April 11 is National Pet Day, a day to celebrate the bond between humans and their animals and all the ways that animals enrich our lives. So many writers have shared their lives with pets so let’s take this opportunity to celebrate HMH authors and their animals. Among HMH authors there are dog people and cat people and those who owned both, as well as those who owned more exotic pets. This is by no means a definitive list, it is rather a celebration of writers and animals and that joy that both books and pets can bring to our lives.
It’s probably no surprise that Rachel Carson, seen here as a child reading to her dog, would be an animal lover. Her life’s work was about protecting the natural world and she is remembered and honored for stopping the spread of DDT and other insecticides that were harming every living thing. And while she had dogs as a child when she grew up she favored cats, seen here doing what cats do best, interrupting work:
Gertrude Stein was a dog lover, and she felt that her dog enhanced her understanding of her work. She and her partner Alice B. Toklas owned a white Standard Poodle named Basket. When Basket died the two women got another and named him Basket II.
Toklas said, “Basket, a large, unwieldy white poodle, still will get up on Gertrude’s lap and stay there.

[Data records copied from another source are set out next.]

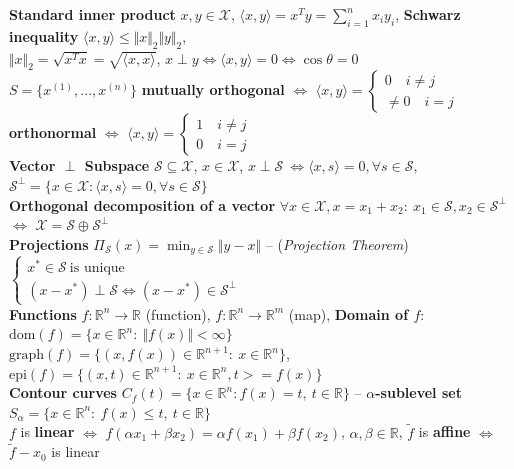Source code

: \documentclass[a4paper]{article}
\begin{document}
\textbf{Standard inner product} $x, y \in \mathcal{X}$, $\langle x, y \rangle = x^T{y}=\sum_{i=1}^n{x_i y_i}$, \textbf{Schwarz inequality} $\langle x, y \rangle \le \Vert{x}\Vert_2 \Vert{y}\Vert_2$,\\
 $\Vert x \Vert_2 = \sqrt{x^T x} = \sqrt{\langle x,x \rangle}$, $x \perp y \iff \langle x,y \rangle=0 \iff \cos\theta=0$\\
 $S=\{x^{(1)}, ..., x^{(n)}\}$ \textbf{mutually orthogonal} $\iff$ $\langle{x,y}\rangle = \begin{cases}
    0 \quad i{\ne}j\\
    \ne 0 \quad i= j
 \end{cases}$ \textbf{orthonormal} $\iff$ $\langle{x,y}\rangle = \begin{cases}
    1 \quad i{\ne}j\\
     0 \quad i= j
 \end{cases}$\\
\textbf{Vector $\perp$ Subspace} $\mathcal{S}\subseteq\mathcal{X}$, $x\in\mathcal{X}$, $x\perp\mathcal{S} \ \iff \langle{x,s}\rangle=0, \forall{s}\in\mathcal{S}$, $\mathcal{S}^{\perp}=\{x\in\mathcal{X}: \langle{x,s}\rangle=0, \forall{s}\in\mathcal{S}\}$\\
 \textbf{Orthogonal decomposition of a vector} $\forall{x}\in\mathcal{X}, x=x_1+x_2: \ x_1 \in \mathcal{S}, x_2 \in \mathcal{S}^{\perp}$ $\iff$ $\mathcal{X} = \mathcal{S} \oplus \mathcal{S}^{\perp}$\\
\textbf{Projections} $\Pi_{\mathcal{S}}(x)=\min_{y\in\mathcal{S}} \Vert y-x \Vert$ -- (\textit{\textsf{Projection Theorem}})
$
\begin{cases}
    x^*\in\mathcal{S} \ \text{is unique} \\
    (x-x^*) \perp \mathcal{S} \iff (x-x^*) \in \mathcal{S}^{\perp}
\end{cases}
$\\
\textbf{Functions}  $f:\mathbb{R}^n \to \mathbb{R}$ (function), $f: \mathbb{R}^n \to \mathbb{R}^m$ (map), \textbf{Domain of $f$}: $\text{dom}(f)=\{x\in\mathbb{R}^n: \ \Vert f(x) \Vert < \infty \}$\\
$\text{graph}(f)=\{(x,f(x))\in\mathbb{R}^{n+1}: \ x\in \mathbb{R}^n\}$, $\text{epi}(f)=\{(x,t)\in\mathbb{R}^{n+1}: \ x\in\mathbb{R}^n,t>=f(x)\}$\\
\textbf{Contour curves} $C_f(t)=\{x\in \mathbb{R}^n: f(x)=t, \  t\in\mathbb{R}\}$ -- \textbf{$\alpha$-sublevel set} $S_{\alpha}=\{x\in\mathbb{R}^n: \ f(x)\le t, \ t\in \mathbb{R}\}$       \\
$f$ is \textbf{linear} $\iff$ $f(\alpha x_1 + \beta x_2) = \alpha f(x_1) + \beta f(x_2)$, $\alpha, \beta \in \mathbb{R}$, $\tilde{f}$ is \textbf{affine} $\iff$ $\tilde{f}-x_0$ is linear\\
\end{document}
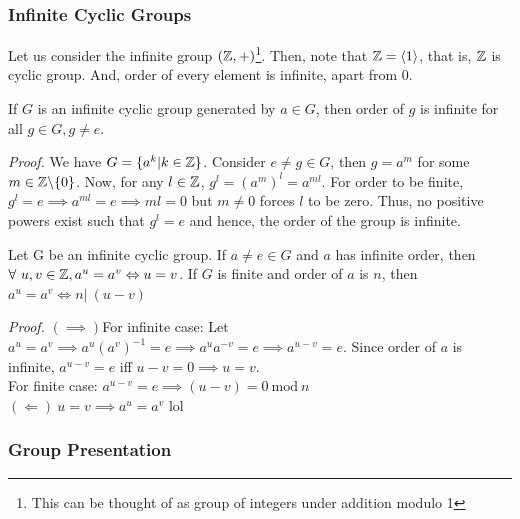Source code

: \subsubsection{Infinite Cyclic Groups}
Let us consider the infinite group $(\inte, +)$\footnote{This can be thought of as group of integers under addition modulo 1}. Then, note that $\inte = \avg{1}$, that is, $\inte$ is cyclic group. And, order of every element is infinite, apart from 0. 
\begin{lemma}
    If $G$ is an infinite cyclic group generated by $a\in G$, then order of $g$ is infinite for all $g\in G, g\neq e$.
\end{lemma}
\textit{Proof.} We have $G=\{a^k|k\in \inte\}$. Consider $e \neq g\in G$, then $g=a^m$ for some $m\in \inte\backslash \{0\}$. Now, for any $l\in \inte$, $g^l = (a^m)^l = a^{ml}$. For order to be finite, $g^l = e \implies a^{ml} = e \implies ml=0$ but $m\neq 0$ forces $l$ to be zero. Thus, no positive powers exist such that $g^l=e$ and hence, the order of the group is infinite. 
\begin{lemma}
    Let G be an infinite cyclic group. If $a\neq e \in G$ and $a$ has infinite order, then $\forall \ u,v\in \inte, a^u=a^v \Leftrightarrow u=v$. If $G$ is finite and order of $a$ is $n$, then $a^u=a^v\Leftrightarrow n| \ (u-v)$
\end{lemma}
\textit{Proof.} $(\implies)$For infinite case: Let $a^u = a^v \implies a^u (a^v)^{-1} = e \implies a^u a^{-v} = e \implies a^{u-v} = e$. Since order of $a$ is infinite, $a^{u-v} = e$ iff $u-v=0\implies u=v$.\\[0.3cm]
For finite case: $a^{u-v} = e \implies (u-v) = 0\ \mathrm{mod}\ n$ \\[0.3cm] 
$(\Longleftarrow)\ u = v \implies a^u = a^v$ lol  
\subsubsection{Group Presentation}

She says that listening to the rhythm of his water drinking made her recognize the difference between sentences and paragraphs; that paragraphs are emotional and sentences are not.”
Animals formed a large part of Virginia Woolf’s life and work. She and her circle often used animal names for each other: Virginia was known as Goat, her sister, Vanessa Bell, as Dolphin, and her husband, Leonard, as Mongoose. Woolf’s diary mentions that she bought a “beautiful cat, a Persian” with the first money she earned with her writing. Alas, there is no picture of that cat available, but there are several photographs of Woolf with her dogs. Here she is in 1926 with Leonard and their dog:
And here she is about ten years later with another dog, Pinka:
Woolf even wrote a book about a dog, FLUSH (1933), a biography of poet Elizabeth Barrett Browning’s dog. Woolf intended the book as a joke, poking fun at her good friend the biographer (and HMH author) Lytton Strachey and she was embarrassed by its success.

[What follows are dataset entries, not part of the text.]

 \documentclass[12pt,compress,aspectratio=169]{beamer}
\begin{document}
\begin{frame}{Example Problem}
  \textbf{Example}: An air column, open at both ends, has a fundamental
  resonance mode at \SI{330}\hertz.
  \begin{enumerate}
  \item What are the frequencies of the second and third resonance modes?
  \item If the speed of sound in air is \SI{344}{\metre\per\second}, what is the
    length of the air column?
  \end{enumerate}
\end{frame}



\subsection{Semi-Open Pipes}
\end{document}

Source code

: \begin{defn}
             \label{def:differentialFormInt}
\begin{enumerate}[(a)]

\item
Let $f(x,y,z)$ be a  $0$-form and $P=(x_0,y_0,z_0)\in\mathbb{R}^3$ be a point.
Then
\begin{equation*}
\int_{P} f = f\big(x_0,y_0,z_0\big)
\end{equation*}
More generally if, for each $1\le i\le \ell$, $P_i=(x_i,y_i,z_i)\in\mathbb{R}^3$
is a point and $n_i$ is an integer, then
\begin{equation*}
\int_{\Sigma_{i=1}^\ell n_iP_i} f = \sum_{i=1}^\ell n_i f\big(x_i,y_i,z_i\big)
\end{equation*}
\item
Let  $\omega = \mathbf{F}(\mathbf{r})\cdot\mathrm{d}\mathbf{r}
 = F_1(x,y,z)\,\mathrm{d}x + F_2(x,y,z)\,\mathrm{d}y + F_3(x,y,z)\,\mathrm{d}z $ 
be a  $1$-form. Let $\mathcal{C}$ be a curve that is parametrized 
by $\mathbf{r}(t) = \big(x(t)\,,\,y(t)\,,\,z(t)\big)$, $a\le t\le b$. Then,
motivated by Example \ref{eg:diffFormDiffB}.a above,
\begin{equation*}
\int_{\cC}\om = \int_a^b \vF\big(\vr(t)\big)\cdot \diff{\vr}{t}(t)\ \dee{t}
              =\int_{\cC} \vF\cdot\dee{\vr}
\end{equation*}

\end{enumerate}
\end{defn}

Of course, while cats and dogs are the most familiar and the most abundant among household pets, there are those who prefer other kinds of animals. Flannery O’Connor loved all kinds of fowl. She began with chickens when she was five years old – she wrote an essay in 1961 called “Living with a Peacock” that describes how she taught two chickens to walk backwards when she was a child – and she went on to keep ever increasingly fancy birds. Here she is with her ducks:
and here she is with two of her peacocks:
I don’t want to give you the impression that it was only women authors who loved and kept pets, however. Men loved their pets just as much. And male authors, too, had non-traditional pets. Here’s Carl Sandburg with his goats:
Jack Kerouac was cat person, who said of his cat Tyke “I loved Tyke with all my heart, he was my baby who as a kitten just slept in the palm of my hand and with his little head hanging down, or just purring for hours, just as long as I held him … he had complete confidence in me.”
Henry Wadsworth Longfellow, on the other hand was a dog person. He and his family owned many pets, and he wrote that the “last and the greatest of all the dogs was Trap; Trap the Scotch Terrier, Trap the polite, the elegant:”

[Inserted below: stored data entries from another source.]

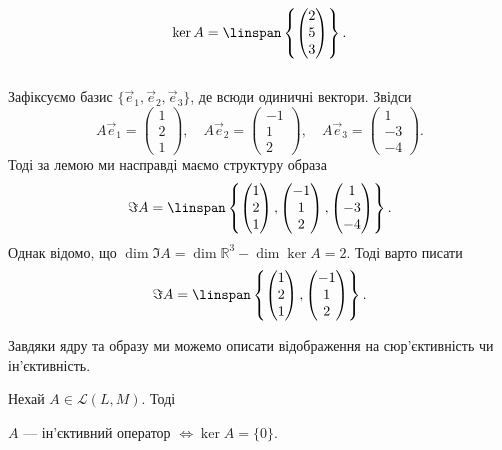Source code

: \documentclass{math_library}
\begin{document}
\begin{example}
	\[
	\ker A = \linspan \left\{\begin{pmatrix} 2 \\ 5 \\ 3 \end{pmatrix} \right\}.
	\]
	\bigskip \\
	Зафіксуємо базис $\{\vec{e}_1, \vec{e}_2, \vec{e}_3\}$, де всюди одиничні вектори. Звідси 
	\[
	A \vec{e}_1 = \begin{pmatrix}
	1 \\ 2 \\ 1
	\end{pmatrix},\quad A \vec{e}_2 = \begin{pmatrix}
	-1 \\ 1 \\ 2
	\end{pmatrix},\quad A \vec{e}_3 = \begin{pmatrix}
	1 \\ -3 \\ -4
	\end{pmatrix}.
	\]
	Тоді за лемою ми насправді маємо структуру образа 
	\[
	\Im A = \linspan \left\{ \begin{pmatrix} 1 \\ 2 \\ 1 \end{pmatrix}, \begin{pmatrix} -1 \\ 1 \\ 2 \end{pmatrix}, \begin{pmatrix} 1 \\ -3 \\ -4 \end{pmatrix} \right\}.
	\]
	Однак відомо, що $\dim \Im A = \dim \mathbb{R}^3 - \dim \ker A = 2$. Тоді варто писати 
	\[
	\Im A = \linspan \left\{ \begin{pmatrix} 1 \\ 2 \\ 1 \end{pmatrix}, \begin{pmatrix} -1 \\ 1 \\ 2 \end{pmatrix} \right\}.
	\]
	\end{example}
	\noindent
	Завдяки ядру та образу ми можемо описати відображення на сюр'єктивність чи ін'єктивність.
	\begin{proposition}
	\label{one-to-one_criterion}
	Нехай $A \in \mathcal{L}(L,M)$. Тоді
	\begin{center}
	$A$ --- ін'єктивний оператор $\iff \ker A = \{0\}$.
	\end{center}
	\end{proposition}
	
\end{document}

Robert Penn Warren had both cats and dogs, although I don’t know if it was at the same time; he looks older in the photo with the dog:
(don’t you love that he’s reading his own book of poems in that photo?)
And I wonder if that is a cat peeking over George Orwell’s shoulder in this photo of him and his dog on the rocky beach of the Isle of Jura, where he wrote NINETEEN EIGHTY-FOUR:
Orwell was living on a farm on Jura so I don’t know if it’s fair to say that he kept goats as pets, but this picture is too great not to include here:
I love that he is feeding the goat while wearing a suit jacket.
And speaking of elegant, I also really like this photo of Erich Maria Remarque, who published five books and one play with Harcourt during the 1950s and 60s, and here he is with his dog who seems more interested in having his photo taken than Remarque does:
And finally, another man in a suit with his dog: John Dos Passos. Even though you can barely see the dog in this photo it looks as if Dos Passos, like Gertrude Stein, liked poodles:
I hope you have a wonderful and cozy National Pet Day with whatever animal shares your life.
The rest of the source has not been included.